As the famous saying goes “If you talked to people the way advertising talked to people, they’d punch you in the face.”
It’s really no surprise then that as time goes by, less and less consumers are trusting the ads and marketing messages they come across in print and online publications. This is particularly concerning since trust is obviously a vital ingredient for business success.
Yet, every day marketers continue to fill emails, websites, and promotional materials with meaningless marketing jargon and gibberish. Stuff that makes people, well, want to punch them in the face.
The problem is, most marketers spend far too much time trying to be clever instead of clear. Marketers have always wanted to deliver the most creative and compelling messages to achieve high response rates … but being creative and original is hard. So, over the years, a whole library of marketing terms and clichés have been developed in which marketers can easily pull out of their back pockets.
In reality, these clichés aren’t actually that clever. They are a result of unremarkable thinking.
I love this quote from David Anthony Childs:
“Lazy marketers use common clichés and sloppy, meaningless, or even misleading statements in building their brands. What many don’t realize is that the best and most memorable brands are presented in a way that is both undeniably honest and strongly marketable.”
I know, we’ve all used a cliché or two in our lifetime. Guilty as charged. But enough is enough. It is time to understand that consumers have wised up to our antics. Before we had the means to measure engagement and garner real time feedback, we may have thought that they worked. But now we know better. Or at least we should know better.
Marketers that want to really engage with their customers in the modern age need to stop using outdated clichés and advertising catch phrases, and instead focus on what their customers really want from their business, product service, etc, and look at how they can communicate the ability to provide this in a clear, simple and appealing manner. The good news is that there are a lot of businesses that have wised up to this phenomenon and are out there reaping the benefits.
As an example, here are a few outdated versus new ways that we’ve picked up on in recent times, where brands are getting the same sentiment across in fresh, new and much more original ways.
Built from the ground up.
Commonly used as a way to describe a strength or benefit of a product or company. But, in most cases, no one cares if your product is built sideways or upside down. Everything starts somewhere. Being built from the ground up might be something you’re proud of, but potential buyers couldn’t care less.

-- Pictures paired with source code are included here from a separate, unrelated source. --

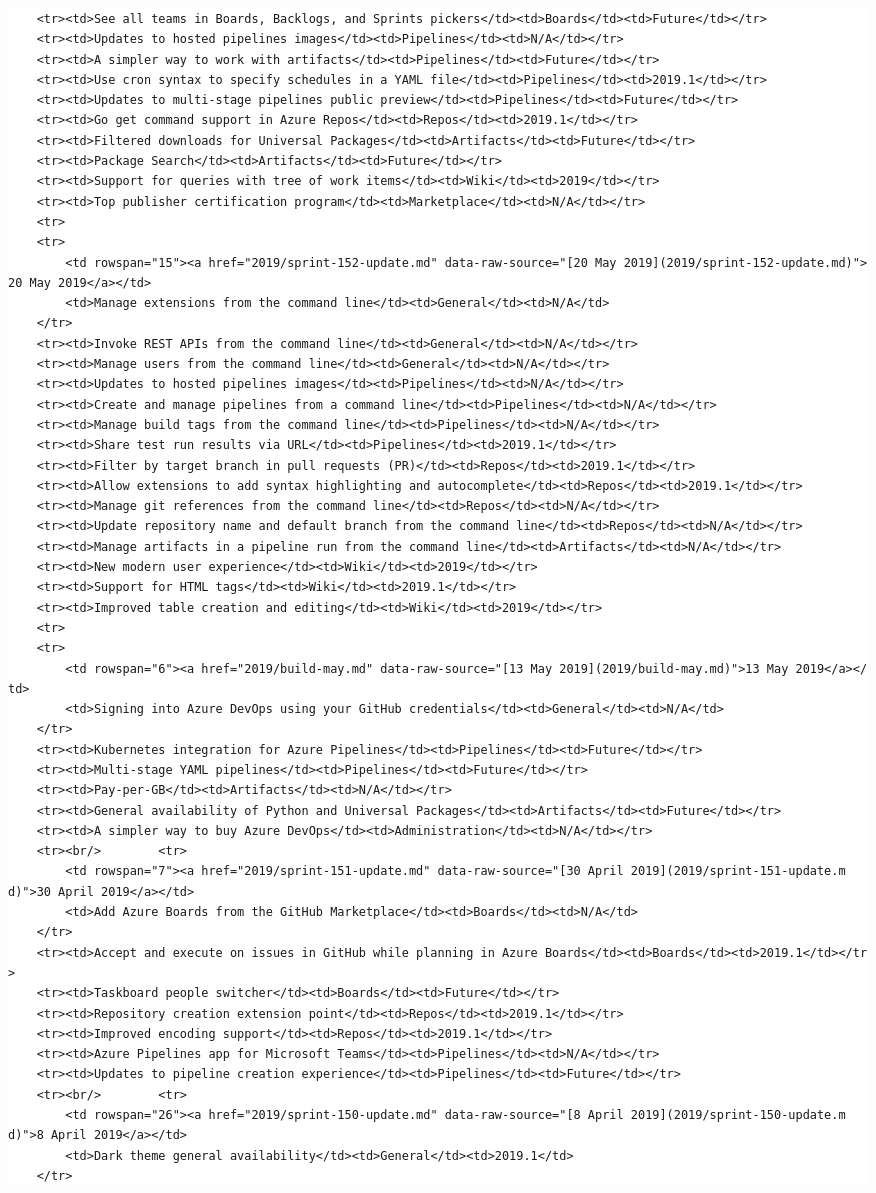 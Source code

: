        <tr><td>See all teams in Boards, Backlogs, and Sprints pickers</td><td>Boards</td><td>Future</td></tr>
        <tr><td>Updates to hosted pipelines images</td><td>Pipelines</td><td>N/A</td></tr>
        <tr><td>A simpler way to work with artifacts</td><td>Pipelines</td><td>Future</td></tr>
        <tr><td>Use cron syntax to specify schedules in a YAML file</td><td>Pipelines</td><td>2019.1</td></tr>
        <tr><td>Updates to multi-stage pipelines public preview</td><td>Pipelines</td><td>Future</td></tr>
        <tr><td>Go get command support in Azure Repos</td><td>Repos</td><td>2019.1</td></tr>
        <tr><td>Filtered downloads for Universal Packages</td><td>Artifacts</td><td>Future</td></tr>
        <tr><td>Package Search</td><td>Artifacts</td><td>Future</td></tr>
        <tr><td>Support for queries with tree of work items</td><td>Wiki</td><td>2019</td></tr>
        <tr><td>Top publisher certification program</td><td>Marketplace</td><td>N/A</td></tr>
        <tr>
        <tr>
            <td rowspan="15"><a href="2019/sprint-152-update.md" data-raw-source="[20 May 2019](2019/sprint-152-update.md)">20 May 2019</a></td>
            <td>Manage extensions from the command line</td><td>General</td><td>N/A</td>
        </tr>
        <tr><td>Invoke REST APIs from the command line</td><td>General</td><td>N/A</td></tr>
        <tr><td>Manage users from the command line</td><td>General</td><td>N/A</td></tr>
        <tr><td>Updates to hosted pipelines images</td><td>Pipelines</td><td>N/A</td></tr>
        <tr><td>Create and manage pipelines from a command line</td><td>Pipelines</td><td>N/A</td></tr>
        <tr><td>Manage build tags from the command line</td><td>Pipelines</td><td>N/A</td></tr>
        <tr><td>Share test run results via URL</td><td>Pipelines</td><td>2019.1</td></tr>
        <tr><td>Filter by target branch in pull requests (PR)</td><td>Repos</td><td>2019.1</td></tr>
        <tr><td>Allow extensions to add syntax highlighting and autocomplete</td><td>Repos</td><td>2019.1</td></tr>
        <tr><td>Manage git references from the command line</td><td>Repos</td><td>N/A</td></tr>
        <tr><td>Update repository name and default branch from the command line</td><td>Repos</td><td>N/A</td></tr>
        <tr><td>Manage artifacts in a pipeline run from the command line</td><td>Artifacts</td><td>N/A</td></tr>
        <tr><td>New modern user experience</td><td>Wiki</td><td>2019</td></tr>
        <tr><td>Support for HTML tags</td><td>Wiki</td><td>2019.1</td></tr>
        <tr><td>Improved table creation and editing</td><td>Wiki</td><td>2019</td></tr>
        <tr>
        <tr>
            <td rowspan="6"><a href="2019/build-may.md" data-raw-source="[13 May 2019](2019/build-may.md)">13 May 2019</a></td>
            <td>Signing into Azure DevOps using your GitHub credentials</td><td>General</td><td>N/A</td>
        </tr>
        <tr><td>Kubernetes integration for Azure Pipelines</td><td>Pipelines</td><td>Future</td></tr>
        <tr><td>Multi-stage YAML pipelines</td><td>Pipelines</td><td>Future</td></tr>
        <tr><td>Pay-per-GB</td><td>Artifacts</td><td>N/A</td></tr>
        <tr><td>General availability of Python and Universal Packages</td><td>Artifacts</td><td>Future</td></tr>
        <tr><td>A simpler way to buy Azure DevOps</td><td>Administration</td><td>N/A</td></tr>
        <tr><br/>        <tr>
            <td rowspan="7"><a href="2019/sprint-151-update.md" data-raw-source="[30 April 2019](2019/sprint-151-update.md)">30 April 2019</a></td>
            <td>Add Azure Boards from the GitHub Marketplace</td><td>Boards</td><td>N/A</td>
        </tr>
        <tr><td>Accept and execute on issues in GitHub while planning in Azure Boards</td><td>Boards</td><td>2019.1</td></tr>
        <tr><td>Taskboard people switcher</td><td>Boards</td><td>Future</td></tr>
        <tr><td>Repository creation extension point</td><td>Repos</td><td>2019.1</td></tr>
        <tr><td>Improved encoding support</td><td>Repos</td><td>2019.1</td></tr>
        <tr><td>Azure Pipelines app for Microsoft Teams</td><td>Pipelines</td><td>N/A</td></tr>
        <tr><td>Updates to pipeline creation experience</td><td>Pipelines</td><td>Future</td></tr>
        <tr><br/>        <tr>
            <td rowspan="26"><a href="2019/sprint-150-update.md" data-raw-source="[8 April 2019](2019/sprint-150-update.md)">8 April 2019</a></td>
            <td>Dark theme general availability</td><td>General</td><td>2019.1</td>
        </tr>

What to Do Instead – Your value proposition should clearly define how your products or services benefit prospective and current customers — what’s in it for them? A great example of this is from Dropbox – “Your stuff, anywhere.” Clear, simple and on point
For x, by x.
Have you ever seen a statement such as, “by marketers, for marketers,” or “by designers, for designers”? I get how comforting that sounds — it says, “Hey, I’m like you and know what you like!” But here’s the thing: that doesn’t tell me how you solve my problems (or even what you do).
What to Do Instead – A phrase like this shouldn’t be your core benefit or headline. Instead, ask yourself, “Why does being made by X actually matter for my audience?”

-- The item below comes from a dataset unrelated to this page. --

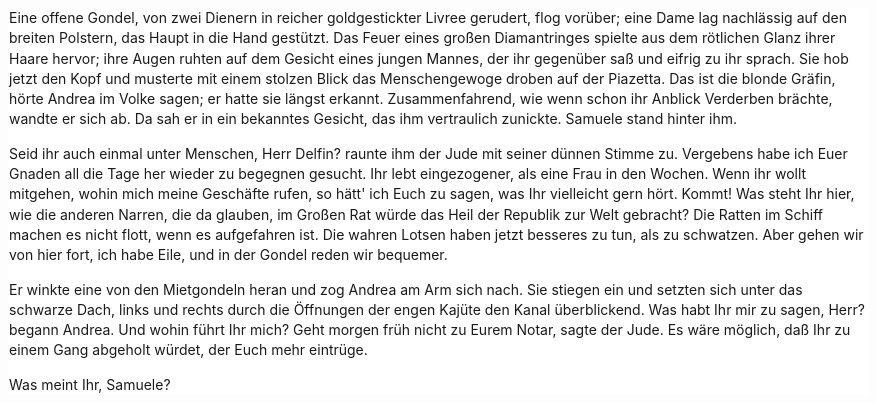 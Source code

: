 Eine offene Gondel, von zwei Dienern in reicher goldgestickter Livree gerudert, flog vorüber; eine Dame lag nachlässig auf den breiten Polstern, das Haupt in die Hand gestützt. Das Feuer eines großen Diamantringes spielte aus dem rötlichen Glanz ihrer Haare hervor; ihre Augen ruhten auf dem Gesicht eines jungen Mannes, der ihr gegenüber saß und eifrig zu ihr sprach. Sie hob jetzt den Kopf und musterte mit einem stolzen Blick das Menschengewoge droben auf der Piazetta. Das ist die blonde Gräfin, hörte Andrea im Volke sagen; er hatte sie längst erkannt. Zusammenfahrend, wie wenn schon ihr Anblick Verderben brächte, wandte er sich ab. Da sah er in ein bekanntes Gesicht, das ihm vertraulich zunickte. Samuele stand hinter ihm.

Seid ihr auch einmal unter Menschen, Herr Delfin? raunte ihm der Jude mit seiner dünnen Stimme zu. Vergebens habe ich Euer Gnaden all die Tage her wieder zu begegnen gesucht. Ihr lebt eingezogener, als eine Frau in den Wochen. Wenn ihr wollt mitgehen, wohin mich meine Geschäfte rufen, so hätt' ich Euch zu sagen, was Ihr vielleicht gern hört. Kommt! Was steht Ihr hier, wie die anderen Narren, die da glauben, im Großen Rat würde das Heil der Republik zur Welt gebracht? Die Ratten im Schiff machen es nicht flott, wenn es aufgefahren ist. Die wahren Lotsen haben jetzt besseres zu tun, als zu schwatzen. Aber gehen wir von hier fort, ich habe Eile, und in der Gondel reden wir bequemer.

Er winkte eine von den Mietgondeln heran und zog Andrea am Arm sich nach. Sie stiegen ein und setzten sich unter das schwarze Dach, links und rechts durch die Öffnungen der engen Kajüte den Kanal überblickend. Was habt Ihr mir zu sagen, Herr? begann Andrea. Und wohin führt Ihr mich? Geht morgen früh nicht zu Eurem Notar, sagte der Jude. Es wäre möglich, daß Ihr zu einem Gang abgeholt würdet, der Euch mehr eintrüge.

Was meint Ihr, Samuele?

A software company a couple of years back turned this on its head by switching from “By software developers, for software developers.” to “Build the world’s next great thing.” Straight away, customers know what they can aspire to by investing in this software
We do XYZ, so you don’t have to.
If this doesn’t scream major marketing cliché, I don’t know what does. Consumer advertising is a primary offender, but really it’s seen everywhere — and it’s a sure way to get your audience to roll their eyes.
What to Do Instead – A little wordsmithing and repositioning is what this cliché needs. Test different positioning statements with your audience to see which benefits you offer are the most attractive — then focus on those benefits in your slogan. Here’s how fresh food delivery service HelloFresh avoids this cliché:
Instead of using “We prepare fresh ingredients so you don’t have to.”, they’ve gone with “More than a meal”. By combining this with their company name, they are instead tapping into the modern need for fresh, healthy, quality meals.
Do more with less.
Another vague eye-roller that’s been used far too often. Do more of what, exactly?
What to Do Instead – Focus on what people can actually accomplish with your offering and what makes you different. Clarity here is key. Here’s how hotel booking site Trivago found a way around this cliché:
Instead of running with a clichéd version such as “Search more sites in less time”, they’ve instead gone with the simple and literal “Find your ideal hotel for the best price”. You see? Effective and engaging doesn’t need to be overly clever or complicated
Best-of-breed or World-class.
Best-of-breed has long been used to describe any item, product, or company considered to be the best of its kind, usually in a specified segment or industry. Nothing screams, “I’m so great,” and “look at me,” than these terms. Please, save the good praise for the people who matter most in your business: your actual customers.
What to Do Instead – Focus on the customer over yourself. Merlin, a manufacturer of garage door openers does, and it works wonderfully. Instead of a cliché such as “World class technology and reliability”, they’ve gone with “Make life easier with a Merlin”. Aren’t we all looking for life to be a little easier after all?